Había mucha carga emocional en el Arthur Ashe Stadium. La sensación que daba el estadio más importante de Flushing Meadows Corona Park era esa. Un sentimiento que implicaba ir acercándose al final de una historia anunciada por el mismo protagonista.
Andy Roddick había avisado la semana anterior que una vez jugado su último partido en el US Open se retiraba de la actividad. Es decir, le estaba diciendo al pueblo deportivo de su país y del mundo que dejaba la profesión con 30 años (de hecho, Roddick hizo su declaración el 30 de agosto, el día de su cumpleaños), 32 títulos, uno de ellos el Abierto de Estados Unidos en 2003, tres finales del Abierto de Inglaterra y varias Copas Davis con el equipo americano.
Y fue el argentino Juan Martín del Potro, una vez más (ya había “despedido” a Marat Safín en 2009) el encargado del adiós a un grande. La victoria del argentino, tal vez la crónica de un triunfo anunciado dadas las diferencias de nivel que existía con Roddick, un Roddick ya mentalizado para irse y anímicamente luchando por querer quedarse un poco más en el US Open, pero sin la velocidad de antaño, no debía sorprender.
El tema era saber cómo. Roddick ganó el primer set, Del Potro los tres restantes (finalmente fue 6-7, 7-6, 6-2, y 6-4 para el argentino) Roddick comenzó a llorar en el último set, los fotógrafos en cancha comentaron luego en la sala de prensa que a medida que se iba acercando el final, sobre los últimos juegos del cuarto set, se le veían lágrimas al oriundo de Nebraska.
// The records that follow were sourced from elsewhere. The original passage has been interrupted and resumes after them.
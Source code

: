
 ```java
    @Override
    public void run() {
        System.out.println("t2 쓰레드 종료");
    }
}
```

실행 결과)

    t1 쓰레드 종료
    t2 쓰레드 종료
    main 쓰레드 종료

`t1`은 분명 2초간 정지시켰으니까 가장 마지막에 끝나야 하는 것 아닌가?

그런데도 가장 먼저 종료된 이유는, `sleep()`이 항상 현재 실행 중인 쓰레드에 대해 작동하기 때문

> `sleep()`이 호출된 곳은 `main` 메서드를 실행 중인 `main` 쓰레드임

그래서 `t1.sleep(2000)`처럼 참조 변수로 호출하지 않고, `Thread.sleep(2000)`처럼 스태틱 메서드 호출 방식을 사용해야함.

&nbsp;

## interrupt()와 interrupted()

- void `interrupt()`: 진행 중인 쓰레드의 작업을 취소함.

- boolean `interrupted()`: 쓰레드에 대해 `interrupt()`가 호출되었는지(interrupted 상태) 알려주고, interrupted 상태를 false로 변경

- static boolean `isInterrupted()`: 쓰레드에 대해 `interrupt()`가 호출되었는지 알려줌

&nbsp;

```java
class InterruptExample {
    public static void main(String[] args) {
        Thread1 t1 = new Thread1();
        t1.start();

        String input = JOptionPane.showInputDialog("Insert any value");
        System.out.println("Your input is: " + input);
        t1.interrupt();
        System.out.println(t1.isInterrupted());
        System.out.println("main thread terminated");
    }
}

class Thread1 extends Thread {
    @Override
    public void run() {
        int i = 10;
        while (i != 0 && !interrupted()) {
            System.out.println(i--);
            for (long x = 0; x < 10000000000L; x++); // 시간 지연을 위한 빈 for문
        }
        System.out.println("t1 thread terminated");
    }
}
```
No era para menos. Durante casi una década fue el jugador local dueño del espectáculo en Flushing Meadows. Alejados Pete Sampras y André Agassi de la práctica activa a mediados de 2000, Roddick debió tomar la posta de los dos grandes. No le fue fácil porque más allá de la explosión de su servicio (fue el tenista récord en cuánto a la velocidad de los saques) y la contundencia de la derecha que le daba los triunfos, Andy había visto como se le presentaron a la escena los dos mejores de los últimos años, Roger Federer y Rafael Nadal. Uno dueño de las canchas de cemento y el otro de las canchas de arcilla.
Tenía que mejorar su juego, sí o sí. Contrató primero a Jimmy Connors para que lo asesorara, al costo de un millón de dólares pagados por partes iguales entre la Asociación de Tenis de Estados Unidos y su propia billetera. Luego, cuando terminó el acuerdo, llamó a Larry Stefanski ex entrenador de Fernando González para que lo apoyara. Con Stefanski logró llegar a la final del abierto de Inglaterra en 2009. De todas formas, Roddick fue leyendo que los años productivos se le iban terminando y que Federer y Nadal se hacían poco menos que imbatibles. Y a ellos, el agregado de Novak Djokovic y en menor medida Andy Murray.
Del Potro aún ganador le hizo el homenaje que correspondía pidiéndole al público que despidieran a Andy como un campeón. Dio un paso al costado y dejó todo el escenario para el jugador local. Lágrimas de Andy, de su palco, de muchos en el estadio. Adiós a un gran competidor, a un luchador enorme que dio todo en cada torneo en el que se presentó. Ganando fue sobrio y en la derrota supo reconocer a su vencedor.